# Your task
Look through the data that follows and copy each line with the string "right".

# Data shown
*** Begin section ***

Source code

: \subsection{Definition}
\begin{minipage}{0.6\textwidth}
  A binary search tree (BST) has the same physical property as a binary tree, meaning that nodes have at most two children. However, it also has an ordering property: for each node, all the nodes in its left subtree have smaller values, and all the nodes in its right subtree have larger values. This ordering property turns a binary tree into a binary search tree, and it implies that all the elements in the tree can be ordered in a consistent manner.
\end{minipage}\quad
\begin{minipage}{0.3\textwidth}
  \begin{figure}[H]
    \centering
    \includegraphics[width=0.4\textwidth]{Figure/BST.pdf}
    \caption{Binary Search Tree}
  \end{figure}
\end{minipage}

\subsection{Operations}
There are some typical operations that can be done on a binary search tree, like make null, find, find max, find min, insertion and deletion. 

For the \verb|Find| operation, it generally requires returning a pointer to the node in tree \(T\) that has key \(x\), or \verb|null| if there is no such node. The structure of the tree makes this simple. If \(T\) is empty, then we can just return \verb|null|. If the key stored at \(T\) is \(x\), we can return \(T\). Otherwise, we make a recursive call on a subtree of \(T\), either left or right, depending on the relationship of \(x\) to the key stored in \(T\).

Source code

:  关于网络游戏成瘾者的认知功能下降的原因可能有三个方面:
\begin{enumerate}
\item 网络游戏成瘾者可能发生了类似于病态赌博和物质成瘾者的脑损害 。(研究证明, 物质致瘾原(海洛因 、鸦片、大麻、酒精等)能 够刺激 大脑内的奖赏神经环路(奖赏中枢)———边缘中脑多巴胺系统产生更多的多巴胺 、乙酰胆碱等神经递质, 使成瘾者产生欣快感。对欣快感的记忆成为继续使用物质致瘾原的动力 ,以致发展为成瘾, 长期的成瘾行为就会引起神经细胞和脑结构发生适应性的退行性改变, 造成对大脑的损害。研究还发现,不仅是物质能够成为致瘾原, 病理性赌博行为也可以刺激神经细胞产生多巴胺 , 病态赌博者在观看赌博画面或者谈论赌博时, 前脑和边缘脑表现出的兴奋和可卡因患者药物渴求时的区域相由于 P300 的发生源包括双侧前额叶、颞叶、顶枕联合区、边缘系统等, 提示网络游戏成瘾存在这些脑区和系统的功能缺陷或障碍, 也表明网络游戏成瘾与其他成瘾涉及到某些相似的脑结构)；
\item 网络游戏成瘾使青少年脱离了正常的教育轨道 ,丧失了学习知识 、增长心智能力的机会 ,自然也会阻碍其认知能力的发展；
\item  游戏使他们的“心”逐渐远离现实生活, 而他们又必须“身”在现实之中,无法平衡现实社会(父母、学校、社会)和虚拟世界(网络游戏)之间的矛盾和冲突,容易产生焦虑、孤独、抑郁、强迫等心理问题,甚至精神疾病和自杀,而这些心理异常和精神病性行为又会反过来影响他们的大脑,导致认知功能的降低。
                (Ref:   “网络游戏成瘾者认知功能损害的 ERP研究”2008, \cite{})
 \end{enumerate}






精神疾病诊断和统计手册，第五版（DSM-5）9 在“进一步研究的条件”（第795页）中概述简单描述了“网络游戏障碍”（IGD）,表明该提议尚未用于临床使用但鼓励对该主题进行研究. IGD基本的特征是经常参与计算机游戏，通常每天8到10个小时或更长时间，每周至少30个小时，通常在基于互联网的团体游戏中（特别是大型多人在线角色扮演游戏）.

*** End section ***

# Result below
  A binary search tree (BST) has the same physical property as a binary tree, meaning that nodes have at most two children. However, it also has an ordering property: for each node, all the nodes in its left subtree have smaller values, and all the nodes in its right subtree have larger values. This ordering property turns a binary tree into a binary search tree, and it implies that all the elements in the tree can be ordered in a consistent manner.
For the \verb|Find| operation, it generally requires returning a pointer to the node in tree \(T\) that has key \(x\), or \verb|null| if there is no such node. The structure of the tree makes this simple. If \(T\) is empty, then we can just return \verb|null|. If the key stored at \(T\) is \(x\), we can return \(T\). Otherwise, we make a recursive call on a subtree of \(T\), either left or right, depending on the relationship of \(x\) to the key stored in \(T\).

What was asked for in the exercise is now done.